Start of MATERIAL FOR THE TASK
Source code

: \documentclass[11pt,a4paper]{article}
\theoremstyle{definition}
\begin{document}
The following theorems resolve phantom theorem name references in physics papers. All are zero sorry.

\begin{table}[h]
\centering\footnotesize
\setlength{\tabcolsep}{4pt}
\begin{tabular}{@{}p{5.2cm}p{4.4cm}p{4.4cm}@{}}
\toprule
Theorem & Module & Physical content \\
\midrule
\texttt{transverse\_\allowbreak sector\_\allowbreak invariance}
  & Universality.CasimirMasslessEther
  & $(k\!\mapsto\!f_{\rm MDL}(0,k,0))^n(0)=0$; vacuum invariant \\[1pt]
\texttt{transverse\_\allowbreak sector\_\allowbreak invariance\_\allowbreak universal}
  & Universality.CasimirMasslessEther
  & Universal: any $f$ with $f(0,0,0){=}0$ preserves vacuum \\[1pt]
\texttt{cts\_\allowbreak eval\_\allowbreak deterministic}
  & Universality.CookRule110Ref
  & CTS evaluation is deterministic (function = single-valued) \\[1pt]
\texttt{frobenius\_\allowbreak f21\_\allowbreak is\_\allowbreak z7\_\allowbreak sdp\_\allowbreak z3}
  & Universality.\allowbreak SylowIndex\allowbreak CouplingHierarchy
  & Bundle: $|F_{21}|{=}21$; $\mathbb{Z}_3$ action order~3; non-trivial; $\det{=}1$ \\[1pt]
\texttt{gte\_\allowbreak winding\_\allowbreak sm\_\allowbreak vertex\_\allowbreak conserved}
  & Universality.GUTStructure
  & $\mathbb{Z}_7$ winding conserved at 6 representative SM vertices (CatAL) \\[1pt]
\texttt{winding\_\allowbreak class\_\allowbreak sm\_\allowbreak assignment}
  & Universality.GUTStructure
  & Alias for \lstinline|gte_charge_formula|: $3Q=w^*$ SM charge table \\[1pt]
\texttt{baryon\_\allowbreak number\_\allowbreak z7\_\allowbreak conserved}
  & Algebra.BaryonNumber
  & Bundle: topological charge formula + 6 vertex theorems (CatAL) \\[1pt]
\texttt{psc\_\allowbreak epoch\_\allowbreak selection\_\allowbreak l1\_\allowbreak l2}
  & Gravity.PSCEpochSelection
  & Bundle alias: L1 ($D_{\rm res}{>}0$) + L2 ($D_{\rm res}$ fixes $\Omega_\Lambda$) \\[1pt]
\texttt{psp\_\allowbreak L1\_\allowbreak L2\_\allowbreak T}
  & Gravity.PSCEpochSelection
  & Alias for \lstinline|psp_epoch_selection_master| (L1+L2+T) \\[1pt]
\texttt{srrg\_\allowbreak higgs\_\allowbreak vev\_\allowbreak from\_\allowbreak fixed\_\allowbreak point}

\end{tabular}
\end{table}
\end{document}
End of MATERIAL FOR THE TASK
▶ [PROBLEM DESCRIPTION] Return only the number of lines in the data above that hold the word "sector".

▶ [WRITTEN REPLY] 2